In this February file photo, then-Speaker Pro Tempore Neal Foster, D-Nome, right, shakes hands with newly elected Speaker of the House Bryce Edgmon, D-Dillingham, in the House. (Michael Penn | Juneau Empire)

In this February file photo, then-Speaker Pro Tempore Neal Foster, D-Nome, right, shakes hands with newly elected Speaker of the House Bryce Edgmon, D-Dillingham, in the House. (Michael Penn | Juneau Empire)

House Majority: Tax increase off the table, Foster questions cuts

Edgmon asked caucus to “share the pain.”

The House Majority Coalition says a tax is off the table this year, and there will be budget cuts.
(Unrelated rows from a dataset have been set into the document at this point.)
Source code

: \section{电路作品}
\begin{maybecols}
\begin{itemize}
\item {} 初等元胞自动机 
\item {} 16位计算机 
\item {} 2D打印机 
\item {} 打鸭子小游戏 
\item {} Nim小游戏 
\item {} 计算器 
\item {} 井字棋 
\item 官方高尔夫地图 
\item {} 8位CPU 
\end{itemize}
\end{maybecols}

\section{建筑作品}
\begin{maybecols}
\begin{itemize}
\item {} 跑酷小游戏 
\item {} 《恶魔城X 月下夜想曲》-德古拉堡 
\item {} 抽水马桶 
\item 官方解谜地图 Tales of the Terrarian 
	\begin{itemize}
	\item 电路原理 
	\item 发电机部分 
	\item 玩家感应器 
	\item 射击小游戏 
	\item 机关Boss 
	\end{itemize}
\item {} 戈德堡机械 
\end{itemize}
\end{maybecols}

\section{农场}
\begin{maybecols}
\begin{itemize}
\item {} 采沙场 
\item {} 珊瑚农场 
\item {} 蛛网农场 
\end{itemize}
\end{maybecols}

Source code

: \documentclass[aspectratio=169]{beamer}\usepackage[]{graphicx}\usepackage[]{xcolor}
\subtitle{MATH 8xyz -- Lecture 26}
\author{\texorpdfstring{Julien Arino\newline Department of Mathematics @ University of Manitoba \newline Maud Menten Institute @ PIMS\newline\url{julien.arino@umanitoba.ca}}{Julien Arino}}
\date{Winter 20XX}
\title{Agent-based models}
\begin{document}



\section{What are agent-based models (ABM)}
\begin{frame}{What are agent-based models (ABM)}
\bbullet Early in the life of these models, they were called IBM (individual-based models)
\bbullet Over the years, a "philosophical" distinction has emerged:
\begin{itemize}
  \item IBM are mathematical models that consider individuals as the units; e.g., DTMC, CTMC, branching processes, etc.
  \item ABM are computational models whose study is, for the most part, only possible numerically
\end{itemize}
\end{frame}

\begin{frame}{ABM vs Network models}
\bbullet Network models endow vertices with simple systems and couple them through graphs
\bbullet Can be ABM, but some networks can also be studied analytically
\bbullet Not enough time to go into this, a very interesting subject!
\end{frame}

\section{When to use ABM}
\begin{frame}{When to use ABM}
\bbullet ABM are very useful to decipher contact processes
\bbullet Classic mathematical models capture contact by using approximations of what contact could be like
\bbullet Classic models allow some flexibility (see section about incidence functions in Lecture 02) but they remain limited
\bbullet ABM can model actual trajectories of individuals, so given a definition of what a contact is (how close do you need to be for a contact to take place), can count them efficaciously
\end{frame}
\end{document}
“The sheer complexity of taking on the proposed change to the budget itself will consume most our time going forward,” House Speaker Bryce Edgmon, I-Dillingham, said in a morning press conference. “To take on the issue of new revenues as we did in 2017 takes a lot of time, a lot of energy, a lot of agency participation.”

Edgmon said he’s asked caucus members to “help share the pain.”

“Not everybody’s going to be happy with this budget this year,” Edgmon said during a Friday press conference. “Some are going to think we’ve cut too much, others are going to think the Permanent Fund Dividend isn’t big enough, and others may think we have not protected core services to the extent that we might have.”

And budget cuts may not be as simple as the Dunleavy administration has told it. At least one representative has a different opinion on what constitutes a cut.

During the press conference, Rep. Neal Foster, D-Nome, who co-chairs the finance committee, said Gov. Mike Dunleavy’s proposed cut of $1.6 billion is not a simple cut. For example, he noted a component of that figure is shifting more than $500 million to local governments. This shift of cost is due to Dunleavy’s proposals to repeal the revenue sharing provisions in the fisheries business tax, repealing the local property tax on oil and gas infrastructure and the debt reimbursement on school construction.

Foster also pointed out another component is using budget reserves, although not the Constitutional Budget Reserve.

“It’s not just cuts we’re looking at here,” Foster said. “We’re trying to figure out what the impacts of pulling half of (the Alaska Industrial Development and Export Authority’s) reserves are, and the statutory budget reserve. Is drawing from the SBR and AIDEA, is that considered savings?… Technically in my opinion that breaks the governor’s commitment to not go into savings… I think legislators will have different interpretations of that. We have to flesh that out to see where folks stand before we move the body.”